[[ PROVIDED ENTRIES open ]]

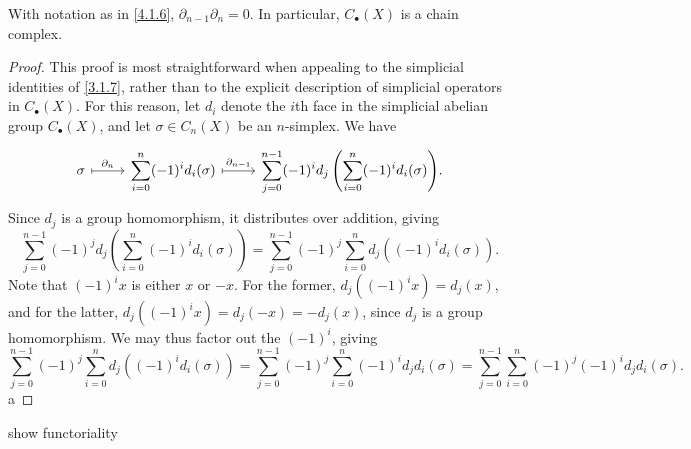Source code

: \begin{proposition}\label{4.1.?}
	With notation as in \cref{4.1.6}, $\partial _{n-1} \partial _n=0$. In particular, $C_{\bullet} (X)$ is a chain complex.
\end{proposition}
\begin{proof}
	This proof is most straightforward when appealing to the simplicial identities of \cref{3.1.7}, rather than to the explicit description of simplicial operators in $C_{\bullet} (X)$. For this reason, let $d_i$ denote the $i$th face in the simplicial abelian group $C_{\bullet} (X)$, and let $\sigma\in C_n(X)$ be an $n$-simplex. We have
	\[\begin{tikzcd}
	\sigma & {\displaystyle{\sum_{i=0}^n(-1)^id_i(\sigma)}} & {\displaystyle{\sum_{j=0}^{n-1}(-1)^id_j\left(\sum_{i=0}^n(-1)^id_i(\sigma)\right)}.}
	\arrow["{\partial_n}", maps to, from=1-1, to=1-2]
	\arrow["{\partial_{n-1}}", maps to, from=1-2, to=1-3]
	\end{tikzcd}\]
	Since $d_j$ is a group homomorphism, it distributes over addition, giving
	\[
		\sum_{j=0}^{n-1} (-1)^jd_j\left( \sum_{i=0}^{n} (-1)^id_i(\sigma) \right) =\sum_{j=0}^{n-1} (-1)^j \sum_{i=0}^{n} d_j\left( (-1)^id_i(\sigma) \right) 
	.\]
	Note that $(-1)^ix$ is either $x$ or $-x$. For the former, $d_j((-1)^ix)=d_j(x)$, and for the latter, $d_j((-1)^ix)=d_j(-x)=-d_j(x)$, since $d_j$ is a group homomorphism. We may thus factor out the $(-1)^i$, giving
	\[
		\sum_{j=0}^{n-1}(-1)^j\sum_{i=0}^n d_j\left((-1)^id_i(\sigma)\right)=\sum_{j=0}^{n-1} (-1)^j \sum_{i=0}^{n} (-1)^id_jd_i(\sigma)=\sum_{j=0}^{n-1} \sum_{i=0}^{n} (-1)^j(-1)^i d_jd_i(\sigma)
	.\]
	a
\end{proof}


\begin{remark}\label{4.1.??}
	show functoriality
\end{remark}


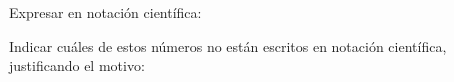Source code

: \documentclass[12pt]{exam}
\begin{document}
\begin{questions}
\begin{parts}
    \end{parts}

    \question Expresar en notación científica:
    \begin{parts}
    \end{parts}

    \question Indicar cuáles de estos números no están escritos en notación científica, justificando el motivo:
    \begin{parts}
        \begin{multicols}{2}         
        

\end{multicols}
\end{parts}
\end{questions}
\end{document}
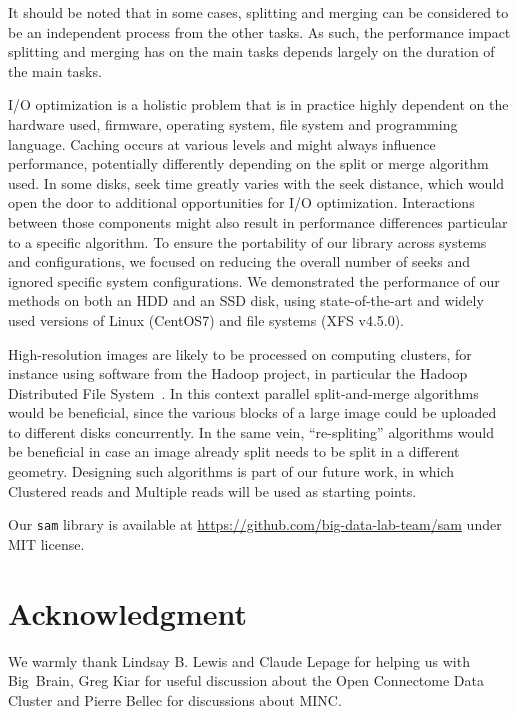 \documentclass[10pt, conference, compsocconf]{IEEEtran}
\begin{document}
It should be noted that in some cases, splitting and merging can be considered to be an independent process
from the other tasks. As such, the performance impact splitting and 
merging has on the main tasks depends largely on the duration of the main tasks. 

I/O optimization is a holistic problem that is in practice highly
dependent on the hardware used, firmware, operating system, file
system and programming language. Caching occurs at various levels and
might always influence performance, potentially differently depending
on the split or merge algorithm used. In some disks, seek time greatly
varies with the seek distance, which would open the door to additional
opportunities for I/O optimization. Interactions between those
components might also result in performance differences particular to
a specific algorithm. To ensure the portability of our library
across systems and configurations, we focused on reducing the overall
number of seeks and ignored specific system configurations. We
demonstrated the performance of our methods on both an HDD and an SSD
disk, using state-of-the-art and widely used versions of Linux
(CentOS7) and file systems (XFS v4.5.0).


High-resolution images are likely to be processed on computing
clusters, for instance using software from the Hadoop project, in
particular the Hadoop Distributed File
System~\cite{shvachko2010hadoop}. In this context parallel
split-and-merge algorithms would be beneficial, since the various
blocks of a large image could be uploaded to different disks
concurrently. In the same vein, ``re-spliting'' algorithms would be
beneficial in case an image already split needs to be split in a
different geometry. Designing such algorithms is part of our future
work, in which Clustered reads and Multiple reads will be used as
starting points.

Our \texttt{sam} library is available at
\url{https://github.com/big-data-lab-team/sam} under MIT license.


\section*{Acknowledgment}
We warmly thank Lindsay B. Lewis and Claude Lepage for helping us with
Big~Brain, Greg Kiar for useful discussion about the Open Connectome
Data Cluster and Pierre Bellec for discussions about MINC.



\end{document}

[[ PROVIDED ENTRIES closed ]]
[[ PROVIDED ENTRIES open ]]

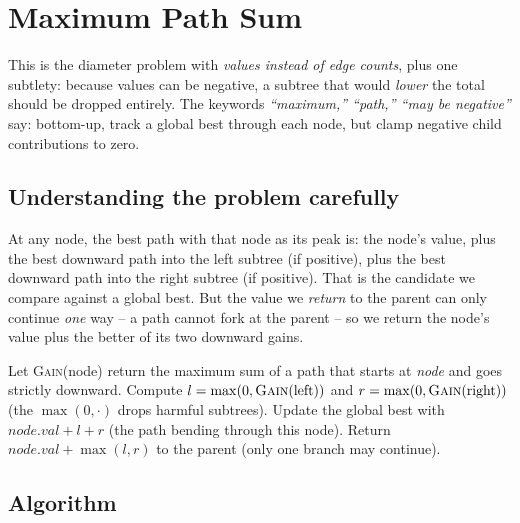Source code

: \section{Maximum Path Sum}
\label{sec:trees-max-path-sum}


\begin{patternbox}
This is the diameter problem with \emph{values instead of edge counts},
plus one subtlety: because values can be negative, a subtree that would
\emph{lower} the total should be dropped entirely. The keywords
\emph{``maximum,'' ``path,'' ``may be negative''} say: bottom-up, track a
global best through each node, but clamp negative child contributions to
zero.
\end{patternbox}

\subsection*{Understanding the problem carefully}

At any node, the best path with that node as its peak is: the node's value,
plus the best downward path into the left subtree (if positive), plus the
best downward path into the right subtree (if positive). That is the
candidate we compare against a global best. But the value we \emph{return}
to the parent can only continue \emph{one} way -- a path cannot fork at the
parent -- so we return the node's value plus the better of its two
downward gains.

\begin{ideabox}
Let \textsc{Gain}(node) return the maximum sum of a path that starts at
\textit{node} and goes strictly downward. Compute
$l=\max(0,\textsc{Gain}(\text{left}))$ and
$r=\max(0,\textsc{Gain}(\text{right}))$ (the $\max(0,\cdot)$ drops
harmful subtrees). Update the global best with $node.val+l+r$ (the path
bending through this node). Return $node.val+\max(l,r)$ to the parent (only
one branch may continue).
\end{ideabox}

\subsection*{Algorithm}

[[ PROVIDED ENTRIES closed ]]

**TASK OBJECTIVE**
From the material above, set down exactly the lines between the line holding "merging has on" and the line holding "components might also", inclusive. Include nothing else.

**RESPONSE BELOW**
merging has on the main tasks depends largely on the duration of the main tasks. 

I/O optimization is a holistic problem that is in practice highly
dependent on the hardware used, firmware, operating system, file
system and programming language. Caching occurs at various levels and
might always influence performance, potentially differently depending
on the split or merge algorithm used. In some disks, seek time greatly
varies with the seek distance, which would open the door to additional
opportunities for I/O optimization. Interactions between those
components might also result in performance differences particular to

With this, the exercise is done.